Ada kekhawatiran bila menggunakan hand sanitizer terutama ketika hendak sholat maka akan membuat sholat menjadi tidak sah. Alasannya yakni karena alkohol merupakan barang yang najis. Benarkah demikian?

Baca Juga

Pengurus Majelis Ulama Indonesia (MUI) yang juga Wakil Ketua Lembaga Dakwah Pengurus Besar Nahdlatul Ulama (PBNU), KH Muhammad Nur Hayid menjelaskan dalam kitab fiqih Al Madzahib Al Arbaah karya Syekh Abdurrahman Al Jaziri juz 1 halaman 15 disebutkan bahwa alkohol yang digunakan untuk campuran minyak wangi atau untuk pengobatan hukumnya ma'fu atau diperbolehkan.

"Boleh menggunakan alkohol kalau untuk campuran yang bisa membawa kemaslahatan. Yang ngga boleh itu kalau alkohol diminum mabuk, merusak dalam tatanan tubuh kita," kata Kiai Hayid.

Menurutnya parfum atau hand sanitizer tidak akan maksimal manfaat penggunaannya bila tidak menggunakan alkohol, maka dengan campuran alkohol dengan kadar tertentu maka diperbolehkan. Begitupun alkohol yang digunakan untuk pengobatan medis maka diperbolehkan. Terlebih adanya kaidah fiqih yang menyebut kedaruratan bisa memperbolehkan sesuatu yang awalnya tidak diperbolehkan.

Sementara menurut Syekh Wahbah Al Zuhaili dalam Fiqhul Islam wa Adillatihu menerangkan bahwa hukum alkohol itu suci. Menurut Kiai Hayid harus dibedakan antara khamar dan alkohol sebab keduanya memiliki terminologi yang berbeda. Karena itu, alkohol boleh digunakan untuk kepentingan yang maslahat seperti pengobatan. Kiai Hayid menjelaskan kaidah fiqih bahwa asal sesuatu boleh dihalalkan kecuali ada dalil yang mengharamlan. Atau sesuatu itu suci kecuali ada dali yang menyatakan itu najis.

Sementara terkait keterangan kata rijsun dalam keterangan ayat 90 di surat Al Maidah bukan bermakna najis. Dalam pendapat Syekh Wahbah Zuhaili rijsun berarti dosa. Sehingga menghemat nasib, berjudi, berkorban untuk berhara, minum khamar adalah dosa yang merupakan amalan setan. Begitupun dengan pendapat ulama Al Azhar dalam yasalunaka atau kumpulan pertanyaan kontemporer volume 2 halaman 30 menjelaskan alkohol bukanlah barang yang najis.

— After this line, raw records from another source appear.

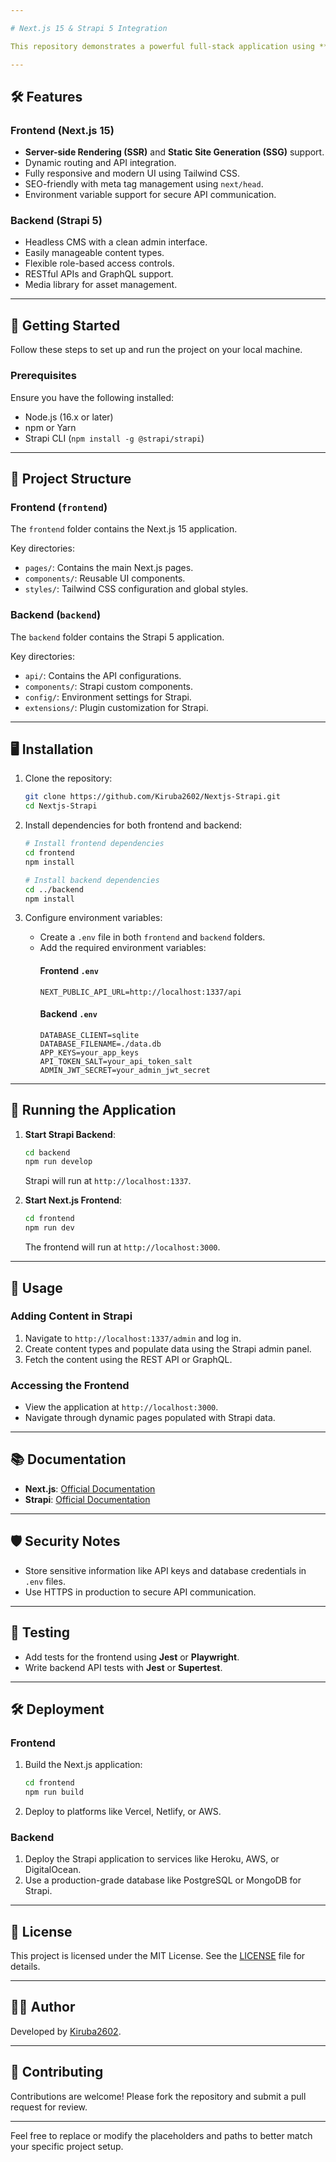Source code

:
 ```yaml
---

# Next.js 15 & Strapi 5 Integration

This repository demonstrates a powerful full-stack application using **Next.js 15** for the frontend and **Strapi 5** as the backend. It serves as a boilerplate or starting point for building modern web applications with seamless API integration.

---
```


## 🛠 Features

### Frontend (Next.js 15)
- **Server-side Rendering (SSR)** and **Static Site Generation (SSG)** support.
- Dynamic routing and API integration.
- Fully responsive and modern UI using Tailwind CSS.
- SEO-friendly with meta tag management using `next/head`.
- Environment variable support for secure API communication.

### Backend (Strapi 5)
- Headless CMS with a clean admin interface.
- Easily manageable content types.
- Flexible role-based access controls.
- RESTful APIs and GraphQL support.
- Media library for asset management.

---

## 🚀 Getting Started

Follow these steps to set up and run the project on your local machine.

### Prerequisites
Ensure you have the following installed:
- Node.js (16.x or later)
- npm or Yarn
- Strapi CLI (`npm install -g @strapi/strapi`)

---

## 📂 Project Structure

### Frontend (`frontend`)
The `frontend` folder contains the Next.js 15 application.

Key directories:
- `pages/`: Contains the main Next.js pages.
- `components/`: Reusable UI components.
- `styles/`: Tailwind CSS configuration and global styles.

### Backend (`backend`)
The `backend` folder contains the Strapi 5 application.

Key directories:
- `api/`: Contains the API configurations.
- `components/`: Strapi custom components.
- `config/`: Environment settings for Strapi.
- `extensions/`: Plugin customization for Strapi.

---

## 🖥 Installation

1. Clone the repository:
   ```bash
   git clone https://github.com/Kiruba2602/Nextjs-Strapi.git
   cd Nextjs-Strapi
   ```

2. Install dependencies for both frontend and backend:
   ```bash
   # Install frontend dependencies
   cd frontend
   npm install

   # Install backend dependencies
   cd ../backend
   npm install
   ```

3. Configure environment variables:
   - Create a `.env` file in both `frontend` and `backend` folders.
   - Add the required environment variables:
     #### Frontend `.env`
     ```
     NEXT_PUBLIC_API_URL=http://localhost:1337/api
     ```
     #### Backend `.env`
     ```
     DATABASE_CLIENT=sqlite
     DATABASE_FILENAME=./data.db
     APP_KEYS=your_app_keys
     API_TOKEN_SALT=your_api_token_salt
     ADMIN_JWT_SECRET=your_admin_jwt_secret
     ```

---

## 🔧 Running the Application

1. **Start Strapi Backend**:
   ```bash
   cd backend
   npm run develop
   ```

   Strapi will run at `http://localhost:1337`.

2. **Start Next.js Frontend**:
   ```bash
   cd frontend
   npm run dev
   ```

   The frontend will run at `http://localhost:3000`.

---

## 📖 Usage

### Adding Content in Strapi
1. Navigate to `http://localhost:1337/admin` and log in.
2. Create content types and populate data using the Strapi admin panel.
3. Fetch the content using the REST API or GraphQL.

### Accessing the Frontend
- View the application at `http://localhost:3000`.
- Navigate through dynamic pages populated with Strapi data.

---

## 📚 Documentation

- **Next.js**: [Official Documentation](https://nextjs.org/docs)
- **Strapi**: [Official Documentation](https://docs.strapi.io/)

---

## 🛡️ Security Notes

- Store sensitive information like API keys and database credentials in `.env` files.
- Use HTTPS in production to secure API communication.

---

## 🧪 Testing

- Add tests for the frontend using **Jest** or **Playwright**.
- Write backend API tests with **Jest** or **Supertest**.

---

## 🛠 Deployment

### Frontend
1. Build the Next.js application:
   ```bash
   cd frontend
   npm run build
   ```
2. Deploy to platforms like Vercel, Netlify, or AWS.

### Backend
1. Deploy the Strapi application to services like Heroku, AWS, or DigitalOcean.
2. Use a production-grade database like PostgreSQL or MongoDB for Strapi.

---

## 📝 License

This project is licensed under the MIT License. See the [LICENSE](LICENSE) file for details.

---

## 👨‍💻 Author

Developed by [Kiruba2602](https://github.com/Kiruba2602).

---

## 🤝 Contributing

Contributions are welcome! Please fork the repository and submit a pull request for review.

--- 

Feel free to replace or modify the placeholders and paths to better match your specific project setup.
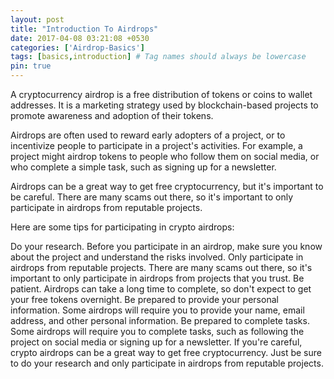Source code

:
 ```yaml
---
layout: post
title: "Introduction To Airdrops"
date: 2017-04-08 03:21:08 +0530
categories: ['Airdrop-Basics']
tags: [basics,introduction] # Tag names should always be lowercase
pin: true
---
```




A cryptocurrency airdrop is a free distribution of tokens or coins to wallet addresses. It is a marketing strategy used by blockchain-based projects to promote awareness and adoption of their tokens.

Airdrops are often used to reward early adopters of a project, or to incentivize people to participate in a project's activities. For example, a project might airdrop tokens to people who follow them on social media, or who complete a simple task, such as signing up for a newsletter.

Airdrops can be a great way to get free cryptocurrency, but it's important to be careful. There are many scams out there, so it's important to only participate in airdrops from reputable projects.

Here are some tips for participating in crypto airdrops:

Do your research. Before you participate in an airdrop, make sure you know about the project and understand the risks involved.
Only participate in airdrops from reputable projects. There are many scams out there, so it's important to only participate in airdrops from projects that you trust.
Be patient. Airdrops can take a long time to complete, so don't expect to get your free tokens overnight.
Be prepared to provide your personal information. Some airdrops will require you to provide your name, email address, and other personal information.
Be prepared to complete tasks. Some airdrops will require you to complete tasks, such as following the project on social media or signing up for a newsletter.
If you're careful, crypto airdrops can be a great way to get free cryptocurrency. Just be sure to do your research and only participate in airdrops from reputable projects.
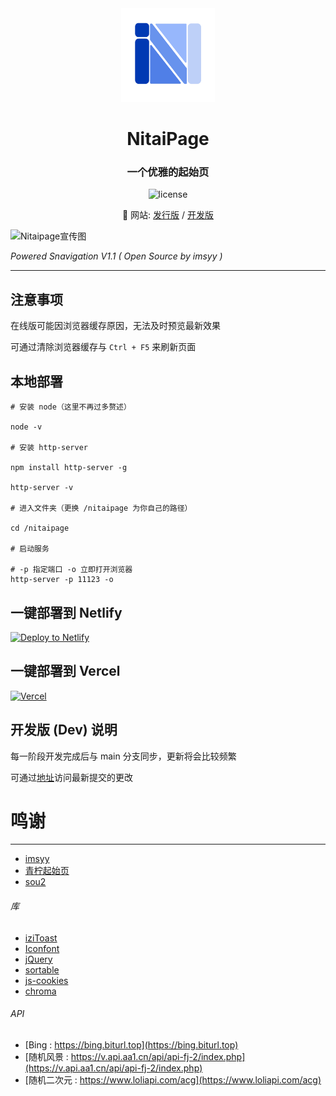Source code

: <div align="center">

<img src="./favicon.ico" width="150" height="150" />

# NitaiPage

### 一个优雅的起始页

![license](https://img.shields.io/github/license/nitai9h/nitaipage?color=FF5531)

📢 网站: [发行版](https://www.nitai.us.kg/) / [开发版](https://dev-www.nitai.us.kg/)

</div>

![Nitaipage宣传图](https://nitai-images.pages.dev/nitaiPage/poseter_NitaiPage.webp)

*Powered Snavigation V1.1 ( Open Source by imsyy )*

---

## 注意事项

在线版可能因浏览器缓存原因，无法及时预览最新效果

可通过清除浏览器缓存与 `Ctrl + F5` 来刷新页面

## 本地部署

```shell
# 安装 node（这里不再过多赘述）

node -v

# 安装 http-server

npm install http-server -g

http-server -v

# 进入文件夹（更换 /nitaipage 为你自己的路径）

cd /nitaipage

# 启动服务

# -p 指定端口 -o 立即打开浏览器
http-server -p 11123 -o
```

## 一键部署到 Netlify

[![Deploy to Netlify](https://www.netlify.com/img/deploy/button.svg)](https://app.netlify.com/start/deploy?repository=https://github.com/Nitai9h/nitaipage)

## 一键部署到 Vercel

[![Vercel](https://vercel.com/button)](https://vercel.com/import/project?template=https://github.com/Nitai9h/nitaipage)

## 开发版 (Dev) 说明

每一阶段开发完成后与 main 分支同步，更新将会比较频繁

可通过[地址](https://dev-www.nitai.us.kg)访问最新提交的更改

# 鸣谢

---

* [imsyy](https://www.imsyy.top/)
* [青柠起始页](https://limestart.cn/)
* [sou2](https://github.com/yeetime/sou2/)

###### 库

* [iziToast](https://izitoast.marcelodolza.com/)
* [Iconfont](https://www.iconfont.cn/)
* [jQuery](https://jquery.com/)
* [sortable](https://github.com/SortableJS/Sortable)
* [js-cookies](https://github.com/js-cookie/js-cookie)
* [chroma](https://github.com/gka/chroma.js)

###### API

* [Bing : https://bing.biturl.top](https://bing.biturl.top)
* [随机风景 : https://v.api.aa1.cn/api/api-fj-2/index.php](https://v.api.aa1.cn/api/api-fj-2/index.php)
* [随机二次元 : https://www.loliapi.com/acg](https://www.loliapi.com/acg)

"Intinya alkohol yang digunakan dalam hand sanitizer itu diperkenankan untuk dipergunakan orang yang mau sholat tanpa harus mencuci tangan alias boleh. Catatannya asal jangan berlebihan, sewajarnya saja kalau memang ngga ada untuk cuci tangan. Yang terpenting tawakal, pasrah keada Allah tak usah terlalu takut menghadapi situasi ini," katanya.

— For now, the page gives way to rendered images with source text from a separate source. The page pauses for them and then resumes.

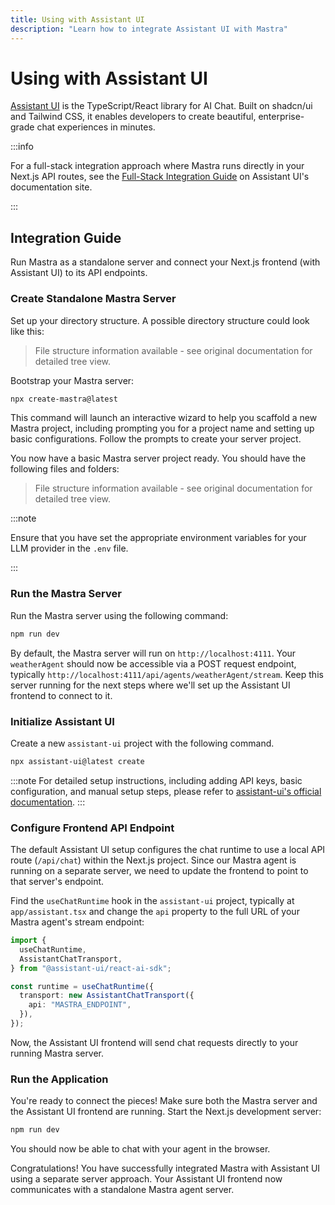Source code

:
 ```yaml
---
title: Using with Assistant UI
description: "Learn how to integrate Assistant UI with Mastra"
---
```


# Using with Assistant UI

[Assistant UI](https://assistant-ui.com) is the TypeScript/React library for AI Chat.
Built on shadcn/ui and Tailwind CSS, it enables developers to create beautiful, enterprise-grade chat experiences in minutes.

:::info

For a full-stack integration approach where Mastra runs directly in your Next.js API routes, see the [Full-Stack Integration Guide](https://www.assistant-ui.com/docs/runtimes/mastra/full-stack-integration) on Assistant UI's documentation site.

:::

## Integration Guide

Run Mastra as a standalone server and connect your Next.js frontend (with Assistant UI) to its API endpoints.


### Create Standalone Mastra Server

Set up your directory structure. A possible directory structure could look like this:

> File structure information available - see original documentation for detailed tree view.

Bootstrap your Mastra server:

```bash copy
npx create-mastra@latest
```

This command will launch an interactive wizard to help you scaffold a new Mastra project, including prompting you for a project name and setting up basic configurations.
Follow the prompts to create your server project.

You now have a basic Mastra server project ready. You should have the following files and folders:

> File structure information available - see original documentation for detailed tree view.

:::note

Ensure that you have set the appropriate environment variables for your LLM provider in the `.env` file.

:::

### Run the Mastra Server

Run the Mastra server using the following command:

```bash copy
npm run dev
```

By default, the Mastra server will run on `http://localhost:4111`. Your `weatherAgent` should now be accessible via a POST request endpoint, typically `http://localhost:4111/api/agents/weatherAgent/stream`. Keep this server running for the next steps where we'll set up the Assistant UI frontend to connect to it.

### Initialize Assistant UI

Create a new `assistant-ui` project with the following command.

```bash copy
npx assistant-ui@latest create
```

:::note
For detailed setup instructions, including adding API keys, basic configuration, and manual setup steps, please refer to [assistant-ui's official documentation](https://assistant-ui.com/docs).
:::

### Configure Frontend API Endpoint

The default Assistant UI setup configures the chat runtime to use a local API route (`/api/chat`) within the Next.js project. Since our Mastra agent is running on a separate server, we need to update the frontend to point to that server's endpoint.

Find the `useChatRuntime` hook in the `assistant-ui` project, typically at `app/assistant.tsx` and change the `api` property to the full URL of your Mastra agent's stream endpoint:

```typescript showLineNumbers copy filename="app/assistant.tsx" {6}
import {
  useChatRuntime,
  AssistantChatTransport,
} from "@assistant-ui/react-ai-sdk";

const runtime = useChatRuntime({
  transport: new AssistantChatTransport({
    api: "MASTRA_ENDPOINT",
  }),
});
```

Now, the Assistant UI frontend will send chat requests directly to your running Mastra server.

### Run the Application

You're ready to connect the pieces! Make sure both the Mastra server and the Assistant UI frontend are running. Start the Next.js development server:

```bash copy
npm run dev
```

You should now be able to chat with your agent in the browser.



Congratulations! You have successfully integrated Mastra with Assistant UI using a separate server approach. Your Assistant UI frontend now communicates with a standalone Mastra agent server.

Menurut Wakil Ketua Lembaga Bahtsul Masail Pengurus Besar Nahdlatul Ulama (LBM-PBNU), KH Abdul Moqsith Ghazali terdapat perbedaan pendapat dikalangan ulama menyikapi status hukum najis dan tidaknya alkohol. Ia menjelaskan bagi kalangan ulama yang berpendapat bahwa alkohol itu najis berpendapat bahwa alkohol disamakan dengan kenajisan khamar. Ini berdasarkan kata rijsun dalam beberapa ayat di Al Quran.

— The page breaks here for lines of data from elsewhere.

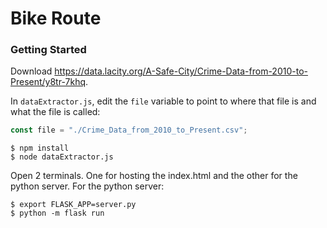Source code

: # Bike Route

### Getting Started

Download https://data.lacity.org/A-Safe-City/Crime-Data-from-2010-to-Present/y8tr-7khq.

In `dataExtractor.js`, edit the `file` variable to point to where that file is and what the file is called:

```js
const file = "./Crime_Data_from_2010_to_Present.csv";
```

```
$ npm install
$ node dataExtractor.js
```

Open 2 terminals. One for hosting the index.html and the other for the python server.
For the python server:

```
$ export FLASK_APP=server.py
$ python -m flask run
```
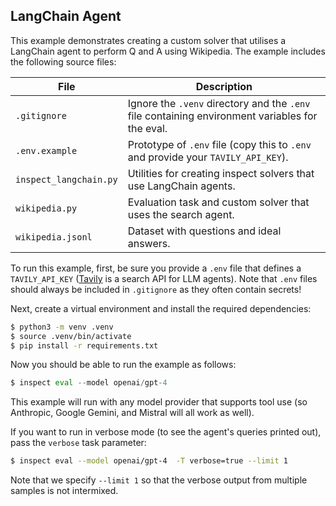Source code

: ## LangChain Agent

This example demonstrates creating a custom solver that utilises a LangChain agent to perform Q and A using Wikipedia. The example includes the following source files:

| File                   | Description                                                                                     |
|------------------------|-------------------------------------------------------------------------------------------------|
| `.gitignore`           | Ignore the `.venv` directory and the `.env` file containing environment variables for the eval. |
| `.env.example`         | Prototype of `.env` file (copy this to `.env` and provide your `TAVILY_API_KEY`).               |
| `inspect_langchain.py` | Utilities for creating inspect solvers that use LangChain agents.                               |
| `wikipedia.py`         | Evaluation task and custom solver that uses the search agent.                                   |
| `wikipedia.jsonl`      | Dataset with questions and ideal answers.                                                       |

To run this example, first, be sure you provide a `.env` file that defines a `TAVILY_API_KEY` ([Tavily](https://tavily.com/) is a search API for LLM agents). Note that `.env` files should always be included in `.gitignore` as they often contain secrets!

Next, create a virtual environment and install the required dependencies:

``` bash
$ python3 -m venv .venv
$ source .venv/bin/activate
$ pip install -r requirements.txt
```

Now you should be able to run the example as follows:

``` python
$ inspect eval --model openai/gpt-4 
```

This example will run with any model provider that supports tool use (so Anthropic, Google Gemini, and Mistral will all work as well).

If you want to run in verbose mode (to see the agent's queries printed out), pass the `verbose` task parameter:

``` bash
$ inspect eval --model openai/gpt-4  -T verbose=true --limit 1
```

Note that we specify `--limit 1` so that the verbose output from multiple samples is not intermixed.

Dari kata rijsun itu, menurutnya ada ulama yang berpendapat bahwa sebagaimana khamar itu najis maka alkohol pun juga najis. Namun demikian terdapat juga ulama yang memiliki pendapat berbeda. Kiai Moqsith menjelaskan ada pendapat ulama yang menyatakan bahwa alkohol itu suci bila dibuat dari bahan-bahan yang suci dan bukan dibuat dari bahan-bahan yang najis seperti kotoran dan lainnya. Dengan begitu, pada pendapat ini status najis dan tidaknya alkohol menurut Kiai Moqsith tidak dilihat dari alkoholnya melainkan dari bahan dasar alkohol tersebut.

Selain dua pendapat itu, kiai Moqsith menjelaskan terdapat juga ulama yang berpendapat bahwa alkohol itu suci. Sebab alkohol pada hand sanitizer atau parfum bukan untuk dikonsumsi atau diminum. Sementara apa yang disebut dengan khamar tujuan pokoknya adalah untuk dikonsumsi.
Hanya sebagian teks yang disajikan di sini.